The consensus among regional, state, and local officials interviewed is that FEMA must do a better job of providing rapid and sufficient surge resources with the capability, skills, and Florida Wind Damage Causing Tree Removal authority to drive key initiation and early implementation decisions. As the entity that funds from 75% to 100% of eligible debris removal costs, FEMA has a vested interest in ensuring optimal decision making and project control. 

Further, given the complex web of organizations that have a role in a typical disaster—state and local government agencies, other federal agencies, private sector contractors, nonprofit organizations, and Florida Wind Damage Causing Tree Removal voluntary organizations—there is no substitute for clear, focused leadership. 

If FEMA cannot deliver the needed technical expertise, Florida Wind Damage Causing Tree Removal the odds increase that costs and eligibility of debris removal will become problematic during the recovery phase of the disaster. 

Communities may be forced to evaluate and Florida Wind Damage Causing Tree Removal select debris removal and monitoring contractors without possessing the necessary expertise or familiarity with FEMA contracting guidance and requirements.

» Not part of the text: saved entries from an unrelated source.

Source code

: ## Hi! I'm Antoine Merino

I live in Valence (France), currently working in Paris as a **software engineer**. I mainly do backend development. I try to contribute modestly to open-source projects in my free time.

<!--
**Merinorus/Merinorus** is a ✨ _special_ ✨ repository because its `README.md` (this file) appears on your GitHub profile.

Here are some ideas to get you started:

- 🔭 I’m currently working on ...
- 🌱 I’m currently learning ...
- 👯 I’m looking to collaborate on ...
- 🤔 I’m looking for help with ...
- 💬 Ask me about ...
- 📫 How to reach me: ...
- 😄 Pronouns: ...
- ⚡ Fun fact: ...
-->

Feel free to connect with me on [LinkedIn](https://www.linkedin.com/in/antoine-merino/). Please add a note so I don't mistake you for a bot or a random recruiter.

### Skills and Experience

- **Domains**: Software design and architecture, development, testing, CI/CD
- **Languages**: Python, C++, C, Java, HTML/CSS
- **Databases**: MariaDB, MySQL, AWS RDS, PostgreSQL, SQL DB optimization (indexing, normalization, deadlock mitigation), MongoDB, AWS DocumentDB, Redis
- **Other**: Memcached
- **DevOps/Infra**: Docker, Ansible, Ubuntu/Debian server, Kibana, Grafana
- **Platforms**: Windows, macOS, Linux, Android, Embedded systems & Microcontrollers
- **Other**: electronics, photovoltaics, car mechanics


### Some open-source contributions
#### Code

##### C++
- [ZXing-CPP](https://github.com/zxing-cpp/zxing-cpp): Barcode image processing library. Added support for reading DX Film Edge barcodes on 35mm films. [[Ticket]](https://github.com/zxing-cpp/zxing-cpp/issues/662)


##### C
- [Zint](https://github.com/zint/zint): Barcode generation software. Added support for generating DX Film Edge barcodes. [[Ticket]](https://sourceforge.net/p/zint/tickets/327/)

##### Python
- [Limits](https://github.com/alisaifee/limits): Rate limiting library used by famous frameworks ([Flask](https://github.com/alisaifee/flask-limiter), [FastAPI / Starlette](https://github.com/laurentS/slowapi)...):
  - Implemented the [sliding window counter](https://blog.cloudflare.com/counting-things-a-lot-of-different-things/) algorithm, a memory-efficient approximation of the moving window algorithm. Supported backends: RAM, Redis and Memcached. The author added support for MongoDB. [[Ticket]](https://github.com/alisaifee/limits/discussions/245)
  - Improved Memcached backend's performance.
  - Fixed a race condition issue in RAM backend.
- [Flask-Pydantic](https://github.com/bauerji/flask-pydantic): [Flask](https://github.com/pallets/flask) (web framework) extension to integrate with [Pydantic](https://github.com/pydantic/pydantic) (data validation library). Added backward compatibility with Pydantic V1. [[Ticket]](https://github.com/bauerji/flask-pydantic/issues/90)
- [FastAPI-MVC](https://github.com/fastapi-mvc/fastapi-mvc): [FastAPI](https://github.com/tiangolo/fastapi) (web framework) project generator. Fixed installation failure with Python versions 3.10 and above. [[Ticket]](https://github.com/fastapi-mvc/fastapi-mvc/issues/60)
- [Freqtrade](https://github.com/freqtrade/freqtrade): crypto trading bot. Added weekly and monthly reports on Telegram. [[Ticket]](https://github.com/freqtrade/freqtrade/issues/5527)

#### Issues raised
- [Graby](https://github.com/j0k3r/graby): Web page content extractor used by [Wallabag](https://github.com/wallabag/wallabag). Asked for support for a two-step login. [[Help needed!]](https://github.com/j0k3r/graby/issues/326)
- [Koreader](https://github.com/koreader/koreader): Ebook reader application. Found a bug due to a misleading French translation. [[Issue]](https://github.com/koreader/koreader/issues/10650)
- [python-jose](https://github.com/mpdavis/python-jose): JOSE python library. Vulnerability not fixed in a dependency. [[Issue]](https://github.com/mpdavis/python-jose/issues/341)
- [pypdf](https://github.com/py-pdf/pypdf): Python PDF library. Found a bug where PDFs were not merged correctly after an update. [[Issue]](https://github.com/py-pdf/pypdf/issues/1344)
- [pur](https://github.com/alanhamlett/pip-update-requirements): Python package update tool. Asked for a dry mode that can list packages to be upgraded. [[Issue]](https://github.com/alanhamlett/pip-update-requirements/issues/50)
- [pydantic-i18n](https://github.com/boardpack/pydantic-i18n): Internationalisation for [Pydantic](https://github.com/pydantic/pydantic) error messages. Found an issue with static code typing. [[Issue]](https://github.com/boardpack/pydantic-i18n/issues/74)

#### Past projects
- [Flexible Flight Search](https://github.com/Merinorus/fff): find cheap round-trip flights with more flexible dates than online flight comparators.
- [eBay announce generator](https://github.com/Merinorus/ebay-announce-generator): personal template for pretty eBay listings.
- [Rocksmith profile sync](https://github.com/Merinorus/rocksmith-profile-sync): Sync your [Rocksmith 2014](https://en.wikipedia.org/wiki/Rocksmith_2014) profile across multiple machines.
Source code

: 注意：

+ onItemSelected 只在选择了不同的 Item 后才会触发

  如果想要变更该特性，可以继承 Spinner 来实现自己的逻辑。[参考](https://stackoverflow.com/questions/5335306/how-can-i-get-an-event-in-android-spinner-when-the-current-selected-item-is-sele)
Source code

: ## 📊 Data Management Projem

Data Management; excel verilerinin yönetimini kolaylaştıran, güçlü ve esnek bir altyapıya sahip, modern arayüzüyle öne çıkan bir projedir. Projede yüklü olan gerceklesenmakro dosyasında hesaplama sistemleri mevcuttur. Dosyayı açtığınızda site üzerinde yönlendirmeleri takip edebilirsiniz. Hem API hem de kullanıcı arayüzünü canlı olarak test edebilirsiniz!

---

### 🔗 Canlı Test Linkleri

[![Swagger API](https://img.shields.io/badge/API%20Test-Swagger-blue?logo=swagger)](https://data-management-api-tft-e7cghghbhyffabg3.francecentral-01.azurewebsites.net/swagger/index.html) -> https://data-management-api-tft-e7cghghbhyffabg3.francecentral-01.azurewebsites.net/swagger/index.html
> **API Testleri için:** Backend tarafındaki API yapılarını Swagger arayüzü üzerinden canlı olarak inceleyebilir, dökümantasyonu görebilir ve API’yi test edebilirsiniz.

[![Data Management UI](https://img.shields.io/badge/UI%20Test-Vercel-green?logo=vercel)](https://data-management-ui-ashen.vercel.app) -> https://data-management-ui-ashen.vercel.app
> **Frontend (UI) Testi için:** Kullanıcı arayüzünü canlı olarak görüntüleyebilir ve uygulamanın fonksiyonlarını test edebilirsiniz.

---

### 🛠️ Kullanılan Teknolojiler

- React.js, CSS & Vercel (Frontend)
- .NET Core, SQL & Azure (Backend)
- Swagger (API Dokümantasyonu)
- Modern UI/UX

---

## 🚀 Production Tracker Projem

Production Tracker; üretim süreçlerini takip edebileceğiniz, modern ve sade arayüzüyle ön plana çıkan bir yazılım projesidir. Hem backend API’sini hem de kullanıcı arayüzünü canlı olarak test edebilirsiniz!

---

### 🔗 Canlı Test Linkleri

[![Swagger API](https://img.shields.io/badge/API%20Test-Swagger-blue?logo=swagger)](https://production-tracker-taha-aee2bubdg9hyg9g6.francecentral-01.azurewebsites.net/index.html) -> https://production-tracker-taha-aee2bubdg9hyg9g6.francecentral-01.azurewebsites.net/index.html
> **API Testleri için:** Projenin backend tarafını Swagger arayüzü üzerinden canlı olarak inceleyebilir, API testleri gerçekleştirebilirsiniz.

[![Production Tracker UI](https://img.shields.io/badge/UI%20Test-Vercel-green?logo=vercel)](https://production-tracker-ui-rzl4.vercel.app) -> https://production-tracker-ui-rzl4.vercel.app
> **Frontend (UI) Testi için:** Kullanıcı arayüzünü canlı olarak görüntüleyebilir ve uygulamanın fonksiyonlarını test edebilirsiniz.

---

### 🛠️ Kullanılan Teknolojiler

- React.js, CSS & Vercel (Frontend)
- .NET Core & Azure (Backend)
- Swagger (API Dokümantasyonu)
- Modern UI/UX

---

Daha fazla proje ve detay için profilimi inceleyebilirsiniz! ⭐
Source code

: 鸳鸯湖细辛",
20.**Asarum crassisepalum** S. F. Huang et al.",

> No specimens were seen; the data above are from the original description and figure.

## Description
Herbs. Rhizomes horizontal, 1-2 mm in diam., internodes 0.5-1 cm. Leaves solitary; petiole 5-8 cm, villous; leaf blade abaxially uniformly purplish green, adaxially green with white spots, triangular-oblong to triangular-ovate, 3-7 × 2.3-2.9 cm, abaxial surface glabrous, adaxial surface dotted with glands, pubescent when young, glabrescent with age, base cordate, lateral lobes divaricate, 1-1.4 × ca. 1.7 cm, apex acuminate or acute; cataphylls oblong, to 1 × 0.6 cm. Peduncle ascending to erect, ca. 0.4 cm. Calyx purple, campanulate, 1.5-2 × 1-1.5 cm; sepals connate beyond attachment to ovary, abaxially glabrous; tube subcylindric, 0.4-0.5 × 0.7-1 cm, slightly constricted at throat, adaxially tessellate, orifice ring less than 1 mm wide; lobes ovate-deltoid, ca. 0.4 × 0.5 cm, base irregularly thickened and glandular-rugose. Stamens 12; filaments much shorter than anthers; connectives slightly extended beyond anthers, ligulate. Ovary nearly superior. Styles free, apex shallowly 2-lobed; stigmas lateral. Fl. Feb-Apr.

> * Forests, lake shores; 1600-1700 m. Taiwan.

FEM's Oversight and Management of Debris Removal Operations Page 29

An effective surge can help mitigate the impact of a lack of predisaster debris planning. Cedar Rapids, IA, for example, did not have a debris plan in place prior to major spring flooding in 2008, Florida Wind Damage Causing Tree Removal but the debris removal operations went well. A key was the direct technical consulting support for the grantee and subgrantees before contracts were awarded. 

A joint team of FEMA and Iowa Homeland Security debris specialists assisted in this effort. FEMA Region VII staff said "getting in early" is the key to helping communities determine whether contractors are providing reasonable cost estimates. 

Unclear and Ambiguous Guidance Many officials expressed frustration over unclear and ambiguous debris regulations and policies, which hinder effective debris removal and disposal, and Florida Wind Damage Causing Tree Removal create misunderstanding and distrust between FEMA and state and local governments. 

This ambiguity stems not from a lack of effort by FEMA—in fact, the current Public Assistance Debris Management Guide4 is over 200 pages including appendices, and covers eligibility, Florida Wind Damage Causing Tree Removal planning, and operations in some depth—but rather from the complexity and inherent uncertainty of debris removal and disposal. 

The interpretation of how to apply a particular regulation for a specific debris occurrence varies greatly depending on who is doing the interpreting. The consequences for FEMA and the grantees can be profound, Florida Wind Damage Causing Tree Removal with audits disallowing millions of dollars of costs that FEMA personnel authorized earlier. 

FEMA Public Assistance Debris Management Guide, FEMA-325, Florida Wind Damage Causing Tree Removal July 2007. FEM's Oversight and Management of Debris Removal Operations Page 30Figure 12. Examples of recent debris-related FEMA publications 

One state emergency management office we interviewed was in the process of responding to a request to repay millions of dollars for debris removal costs from a 2002 ice storm. This office, Florida Wind Damage Causing Tree Removal with a PA staff of three, said debris removal was "the biggest gray area in contracting" and "the toughest nut to crack—a constant source of headaches for us."